#### Task instructions
Give back exactly the lines starting at the one with "populációétól (szelekciós torzítás)." and ending at the last line of the data below. Pictures are not part of the copy.

========

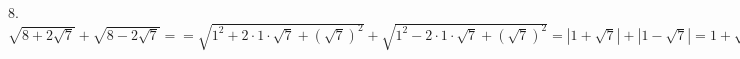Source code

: 8. $\sqrt{8+2\sqrt{7}}+\sqrt{8-2\sqrt{7}}==\sqrt{1^2+2\cdot1\cdot\sqrt{7}+(\sqrt{7})^2}+\sqrt{1^2-2\cdot1\cdot\sqrt{7}+(\sqrt{7})^2}=
|1+\sqrt{7}|+|1-\sqrt{7}|=1+\sqrt{7}+\sqrt{7}-1=2\sqrt{7}.$\\
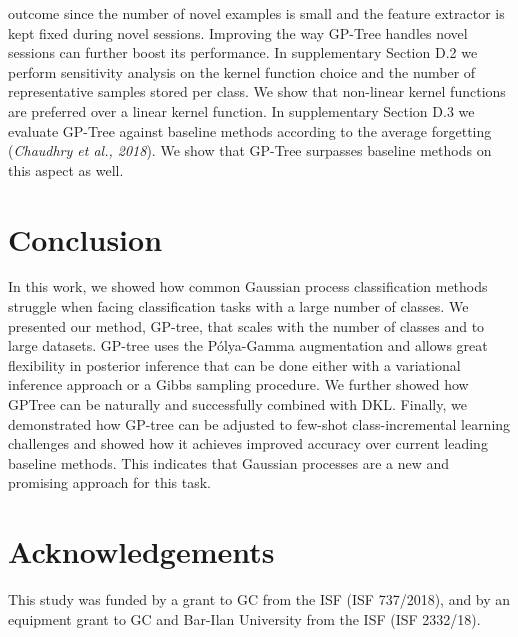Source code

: \documentclass[preprint,11pt]{elsarticle}
\begin{document}
        outcome since the number of novel examples is small and
        the feature extractor is kept fixed during novel sessions. Improving
        the way GP-Tree handles novel sessions can further
        boost its performance. In supplementary Section D.2 we
        perform sensitivity analysis on the kernel function choice
        and the number of representative samples stored per class.
        We show that non-linear kernel functions are preferred over
        a linear kernel function. In supplementary Section D.3 we
        evaluate GP-Tree against baseline methods according to the
        average forgetting (\textit{Chaudhry et al., 2018}\cite{chaudhry2018riemannian}). We show that
        GP-Tree surpasses baseline methods on this aspect as well.

    \section{Conclusion}
    \label{sec:6}
    In this work, we showed how common Gaussian process
    classification methods struggle when facing classification
    tasks with a large number of classes. We presented our
    method, GP-tree, that scales with the number of classes and
    to large datasets. GP-tree uses the Pólya-Gamma augmentation
    and allows great flexibility in posterior inference that
    can be done either with a variational inference approach or
    a Gibbs sampling procedure. We further showed how GPTree
    can be naturally and successfully combined with DKL.
    Finally, we demonstrated how GP-tree can be adjusted to
    few-shot class-incremental learning challenges and showed
    how it achieves improved accuracy over current leading
    baseline methods. This indicates that Gaussian processes
    are a new and promising approach for this task.
    \section*{Acknowledgements}
    This study was funded by a grant to GC from the ISF (ISF 737/2018), and by an equipment
    grant to GC and Bar-Ilan University from the ISF (ISF 2332/18).
\end{document}
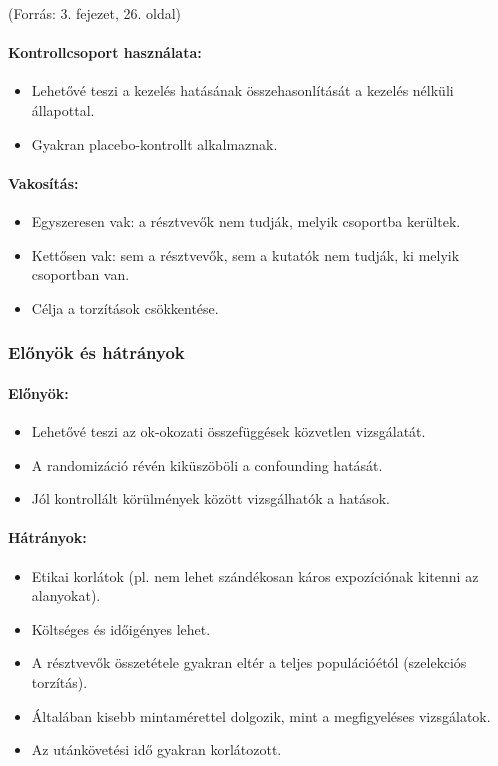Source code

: \documentclass[a4paper,12pt]{article}
\begin{document}
    (Forrás: 3. fejezet, 26. oldal)

    \paragraph{Kontrollcsoport használata:}
    \begin{itemize}
        \item Lehetővé teszi a kezelés hatásának összehasonlítását a kezelés nélküli állapottal.
        \item Gyakran placebo-kontrollt alkalmaznak.
    \end{itemize}

    \paragraph{Vakosítás:}
    \begin{itemize}
        \item Egyszeresen vak: a résztvevők nem tudják, melyik csoportba kerültek.
        \item Kettősen vak: sem a résztvevők, sem a kutatók nem tudják, ki melyik csoportban van.
        \item Célja a torzítások csökkentése.
    \end{itemize}

    \subsubsection{Előnyök és hátrányok}

    \paragraph{Előnyök:}
    \begin{itemize}
        \item Lehetővé teszi az ok-okozati összefüggések közvetlen vizsgálatát.
        \item A randomizáció révén kiküszöböli a confounding hatását.
        \item Jól kontrollált körülmények között vizsgálhatók a hatások.
    \end{itemize}

    \paragraph{Hátrányok:}
    \begin{itemize}
        \item Etikai korlátok (pl. nem lehet szándékosan káros expozíciónak kitenni az alanyokat).
        \item Költséges és időigényes lehet.
        \item A résztvevők összetétele gyakran eltér a teljes populációétól (szelekciós torzítás).
        \item Általában kisebb mintamérettel dolgozik, mint a megfigyeléses vizsgálatok.
        \item Az utánkövetési idő gyakran korlátozott.
    \end{itemize}
\end{document}
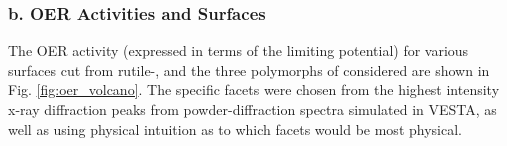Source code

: 
\subsubsection{b. OER Activities and Surfaces}

The OER activity (expressed in terms of the limiting potential) for various surfaces cut from rutile-, and the three polymorphs of  considered are shown in Fig. \ref{fig:oer_volcano}.
The specific facets were chosen from the highest intensity x-ray diffraction peaks from powder-diffraction spectra simulated in VESTA,
as well as using physical intuition as to which facets would be most physical.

========

#### Exercise result
        \item A résztvevők összetétele gyakran eltér a teljes populációétól (szelekciós torzítás).
        \item Általában kisebb mintamérettel dolgozik, mint a megfigyeléses vizsgálatok.
        \item Az utánkövetési idő gyakran korlátozott.
    \end{itemize}
\end{document}
Source code

: 
\subsubsection{b. OER Activities and Surfaces}

The OER activity (expressed in terms of the limiting potential) for various surfaces cut from rutile-, and the three polymorphs of  considered are shown in Fig. \ref{fig:oer_volcano}.
The specific facets were chosen from the highest intensity x-ray diffraction peaks from powder-diffraction spectra simulated in VESTA,
as well as using physical intuition as to which facets would be most physical.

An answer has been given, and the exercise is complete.